We’ve had a really awesome spring season that honestly surprised me with its results. Heading into spring, I was white-knuckling it unsure of how well we’d do, or what world events might come up that could jeopardize our work. Coming off the heels of the longshoremen’s strike in the fall, we thought the shipping world couldn’t get any tougher. Then came tariffs.Kosovo loading, 15 April 2025

I’m not here to comment on or critique them, other than to say they have affected our operations. The shipping industry is clutching its pearls and has slowed down significantly due to the large number of unknowns in the world. Working under tight time constraints, balancing a small warehouse, and organizing volunteers becomes much harder when the world is at odds with us. Big problems like these leave big strains on small operations like ours.

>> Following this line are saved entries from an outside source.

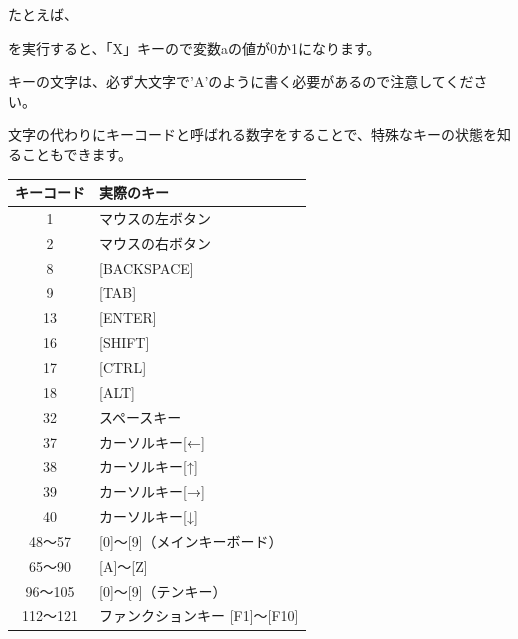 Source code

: たとえば、


\begin{description}
    \item {}
\end{description}


を実行すると、「X」キーので変数aの値が0か1になります。


\begin{description}
    \item {}
    \item {}
\end{description}

キーの文字は、必ず大文字で’A’のように書く必要があるので注意してください。

文字の代わりにキーコードと呼ばれる数字をすることで、特殊なキーの状態を知ることもできます。

\begin{center}
    \begin{tabular}{c|l} \hline
        キーコード & 実際のキー \\ \hline
        1 & マウスの左ボタン \\
        2 & マウスの右ボタン \\
        8 & [BACKSPACE] \\
        9 & [TAB] \\
        13 & [ENTER] \\
        16 & [SHIFT] \\
        17 & [CTRL] \\
        18 & [ALT] \\
        32 & スペースキー \\
        37 & カーソルキー[←] \\
        38 & カーソルキー[↑] \\
        39 & カーソルキー[→] \\
        40 & カーソルキー[↓] \\
        48〜57 & [0]〜[9]（メインキーボード） \\
        65〜90 & [A]〜[Z] \\
        96〜105 & [0]〜[9]（テンキー） \\
        112〜121 & ファンクションキー [F1]〜[F10] \\ \hline
    \end{tabular}
\end{center}

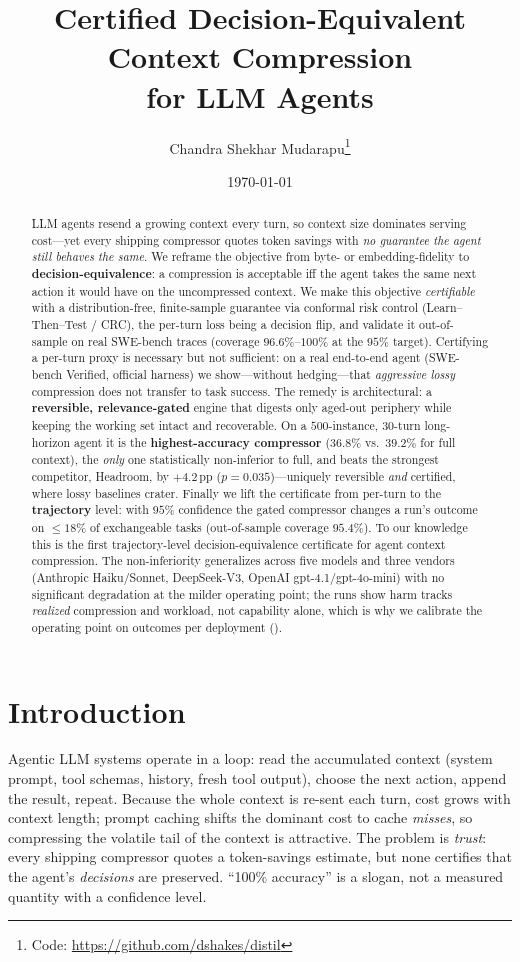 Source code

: \documentclass{article}
\title{\textbf{Certified Decision-Equivalent Context Compression\\ for LLM Agents}}
\author{%
  Chandra Shekhar Mudarapu\thanks{Code: \url{https://github.com/dshakes/distil}}
}
\date{\today}
\begin{document}
\maketitle

\begin{abstract}
LLM agents resend a growing context every turn, so context size dominates serving cost---yet
every shipping compressor quotes token savings with \emph{no guarantee the agent still behaves
the same}. We reframe the objective from byte- or embedding-fidelity to
\textbf{decision-equivalence}: a compression is acceptable iff the agent takes the same next
action it would have on the uncompressed context. We make this objective \emph{certifiable}
with a distribution-free, finite-sample guarantee via conformal risk control
(Learn--Then--Test / CRC), the per-turn loss being a decision flip, and validate it
out-of-sample on real SWE-bench traces (coverage $96.6\%$--$100\%$ at the $95\%$ target).
Certifying a per-turn proxy is necessary but not sufficient: on a real end-to-end agent
(SWE-bench Verified, official harness) we show---without hedging---that \emph{aggressive lossy}
compression does not transfer to task success. The remedy is architectural: a
\textbf{reversible, relevance-gated} engine that digests only aged-out periphery while keeping
the working set intact and recoverable. On a $500$-instance, $30$-turn long-horizon agent it is
the \textbf{highest-accuracy compressor} ($36.8\%$ vs.\ $39.2\%$ for full context), the
\emph{only} one statistically non-inferior to full, and beats the strongest competitor,
Headroom, by $+4.2$\,pp ($p\!=\!0.035$)---uniquely reversible \emph{and} certified, where lossy
baselines crater. Finally we lift the certificate from per-turn to the \textbf{trajectory}
level: with $95\%$ confidence the gated compressor changes a run's outcome on $\le\!18\%$ of
exchangeable tasks (out-of-sample coverage $95.4\%$). To our knowledge this is the first
trajectory-level decision-equivalence certificate for agent context compression. The
non-inferiority generalizes across five models and three vendors (Anthropic Haiku/Sonnet,
DeepSeek-V3, OpenAI gpt-4.1/gpt-4o-mini) with no significant degradation at the milder operating
point; the runs show harm tracks \emph{realized} compression and workload, not capability alone,
which is why we calibrate the operating point on outcomes per deployment ().
\end{abstract}

\section{Introduction}
Agentic LLM systems operate in a loop: read the accumulated context (system prompt,
tool schemas, history, fresh tool output), choose the next action, append the
result, repeat. Because the whole context is re-sent each turn, cost grows with
context length; prompt caching shifts the dominant cost to cache \emph{misses}, so
compressing the volatile tail of the context is attractive. The problem is
\emph{trust}: every shipping compressor quotes a token-savings estimate, but none
certifies that the agent's \emph{decisions} are preserved. ``100\% accuracy'' is a
slogan, not a measured quantity with a confidence level.
\end{document}
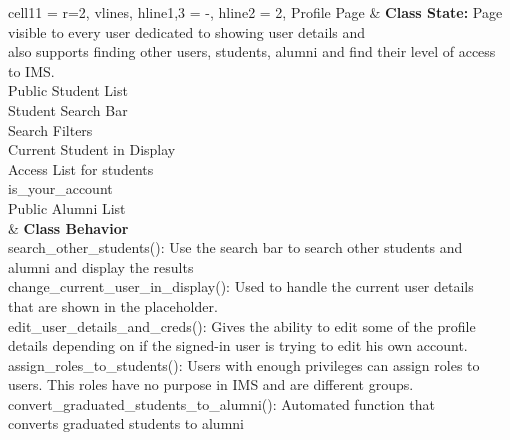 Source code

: \documentclass[11pt]{article}
\begin{document}
\begin{longtblr}[
  label = none,
  entry = none,
]{
  cell{1}{1} = {r=2}{},
  vlines,
  hline{1,3} = {-}{},
  hline{2} = {2}{},
}
Profile Page & {\textbf{Class State: }Page visible to every user dedicated to showing user details and \\
also supports finding other users, students, alumni and find their level of access \\to IMS. \\
\hspace{\dimexpr\labelsep+0.5\tabcolsep}Public Student List\\
\hspace{\dimexpr\labelsep+0.5\tabcolsep}Student Search Bar\\
\hspace{\dimexpr\labelsep+0.5\tabcolsep}Search Filters\\
\hspace{\dimexpr\labelsep+0.5\tabcolsep}Current Student in Display\\
\hspace{\dimexpr\labelsep+0.5\tabcolsep}Access List for students\\
\hspace{\dimexpr\labelsep+0.5\tabcolsep}is\_your\_account\\
\hspace{\dimexpr\labelsep+0.5\tabcolsep}Public Alumni List} \\
             & {\textbf{Class Behavior}\\
\hspace{\dimexpr\labelsep+0.5\tabcolsep}search\_other\_students(): Use the search bar to search
other students and \\ alumni and display the results\\
\hspace{\dimexpr\labelsep+0.5\tabcolsep}change\_current\_user\_in\_display(): Used to handle the
current user details \\that are shown in the placeholder.\\
\hspace{\dimexpr\labelsep+0.5\tabcolsep}edit\_user\_details\_and\_creds(): Gives the
ability to edit some of the profile \\details depending on if the signed-in user is trying to edit his own account.\\
\hspace{\dimexpr\labelsep+0.5\tabcolsep}assign\_roles\_to\_students(): Users with enough privileges can
assign roles to \\users. This roles have no purpose in IMS and are different groups.\\
\hspace{\dimexpr\labelsep+0.5\tabcolsep}convert\_graduated\_students\_to\_alumni(): Automated function that\\
converts graduated students to alumni}
\end{longtblr}
\end{document}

While there have been more challenges getting our bicycles out the door, we’ve managed to weather the storm thanks to your support. I was blown away by our donors once we started our spring season. In these polarizing times, I was unsure how the public would respond to our cause this spring. Thankfully, it’s become clear to me that Americans remain united and ready to help their neighbors.

While the news and media seem ever more divided and discombobulated, the experiences I’ve had on the ground are filled with amazing community efforts. The words of encouragement we’ve received this spring have been deeply moving. People are rooting for us to continue serving our neighbors abroad, with a sense of sincerity I’ve never felt before. This support and the stories I’ve heard from our friends overseas have helped me tremendously to keep going.

I hope the following stories motivate you to keep going too. They shine a light on dark corners of the world that are full of love once discovered. Belize holds the title for some of the toughest living conditions in the world, with the lowest GDP in Central America. Kosovo is a nation marching for recognition, overshadowed by other complicated European politics. Sierra Leone and Togo have been placed on travel bans, while posing no threat to the U.S. Wire transfers from Albania and Guatemala are still flagged by our banks. And yet, these are all countries fighting for their voices to be heard. These are all countries we proudly support.

We hope this newsletter shows you why it’s worth standing behind our friends around the world. Rallying around the simple symbol of freedom a bicycle represents can be a guiding force in how we live our lives. Thank you for supporting our world through the gift of donating a bicycle, giving people the freedom they deserve.